In one of the most closely watched Supreme Court decisions of the session, Colorado’s Neil Gorsuch penned the majority opinion in a case that pitted the lawsuit industry and unions against America’s job creators. At issue was whether non-union workers, who agree to use individual arbitration in the terms of their employment agreements, would be able to unite and pursue class action litigation against their employer, effectively tossing their employment agreement out the window. Talk about biting the hand that feeds you….
Like so many other class action lawsuits, these claims do little more than enrich trial lawyers at the expense of the company, its employees, and its customers. The individual claims are de minimis, yet the totality of the claim is material, with the lawyers taking home up to fifty percent of the settlement for their “time and effort”. It is plain to see why such outlets such as Salon.com and NPR are outraged by this decision.

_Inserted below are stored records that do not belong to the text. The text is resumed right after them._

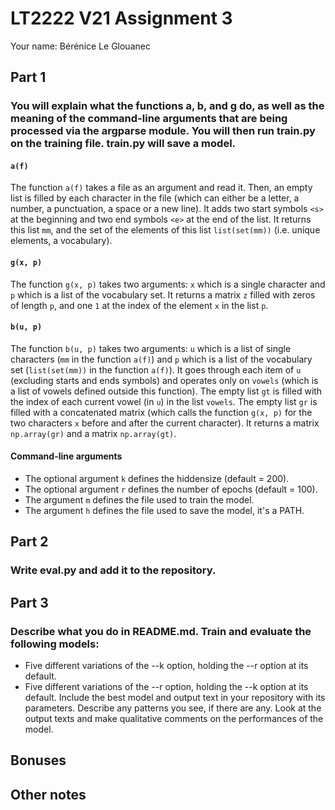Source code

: # LT2222 V21 Assignment 3

Your name: Bérénice Le Glouanec

## Part 1

### You will explain what the functions a, b, and g do, as well as the meaning of the command-line arguments that are being processed via the argparse module. You will then run train.py on the training file.  train.py will save a model.

#### `a(f)`

The function `a(f)` takes a file as an argument and read it.
Then, an empty list is filled by each character in the file (which can either be a letter, a number, a punctuation, a space or a new line). It adds two start symbols `<s>` at the beginning and two end symbols `<e>` at the end of the list.
It returns this list `mm`, and the set of the elements of this list `list(set(mm))` (i.e. unique elements, a vocabulary).

#### `g(x, p)`

The function `g(x, p)` takes two arguments: `x` which is a single character and `p` which is a list of the vocabulary set.
It returns a matrix `z` filled with zeros of length `p`, and one `1` at the index of the element `x` in the list `p`.

#### `b(u, p)`

The function `b(u, p)` takes two arguments: `u` which is a list of single characters (`mm` in the function `a(f)`) and `p` which is a list of the vocabulary set (`list(set(mm))` in the function `a(f)`).
It goes through each item of `u` (excluding starts and ends symbols) and operates only on `vowels` (which is a list of vowels defined outside this function).
The empty list `gt` is filled with the index of each current vowel (in `u`) in the list `vowels`.
The empty list `gr` is filled with a concatenated matrix (which calls the function `g(x, p)` for the two characters `x` before and after the current character).
It returns a matrix `np.array(gr)` and a matrix `np.array(gt)`.

#### Command-line arguments

- The optional argument `k` defines the hiddensize (default = 200).
- The optional argument `r` defines the number of epochs (default = 100).
- The argument `m` defines the file used to train the model.
- The argument `h` defines the file used to save the model, it's a PATH.

    
## Part 2

### Write eval.py and add it to the repository. 


## Part 3

### Describe what you do in README.md.  Train and evaluate the following models:

* Five different variations of the --k option, holding the --r option at its default.
* Five different variations of the --r option, holding the --k option at its default.
Include the best model and output text in your repository with its parameters.  Describe any patterns you see, if there are any.  Look at the output texts and make qualitative comments on the performances of the model.



## Bonuses

## Other notes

Nothing in the decision prevents a worker, as an individual, from going after an employer in arbitration, alone, just as the worker and the employer agreed to at the outset of their employment arrangement. Had the Supreme Court voted to move the goal posts on these private contracts between employers and employees, it would have set a dangerous precedent. Albeit a precedent perfectly acceptable to the Democrats and their masters at the trial bar.

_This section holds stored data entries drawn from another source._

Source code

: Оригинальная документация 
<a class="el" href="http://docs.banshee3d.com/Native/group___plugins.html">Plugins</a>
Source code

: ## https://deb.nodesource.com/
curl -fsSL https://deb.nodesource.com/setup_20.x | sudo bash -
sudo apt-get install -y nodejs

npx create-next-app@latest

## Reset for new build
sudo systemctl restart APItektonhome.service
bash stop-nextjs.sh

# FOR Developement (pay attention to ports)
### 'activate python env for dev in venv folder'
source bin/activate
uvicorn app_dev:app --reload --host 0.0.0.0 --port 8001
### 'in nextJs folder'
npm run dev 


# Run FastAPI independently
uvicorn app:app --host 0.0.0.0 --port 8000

As Colorado continues to lead America’s economy into an information and technical services based one, our labor laws, written a generation or more ago, become more disconnected with the working realities of the employer-employee relationship with every passing day. We can be thankful that we have a federal judiciary that is keen on protecting common sense contracts and preventing the US from becoming another “workers paradise,” because we know those places don’t have many productive workers, and they can hardly be described as “paradise.”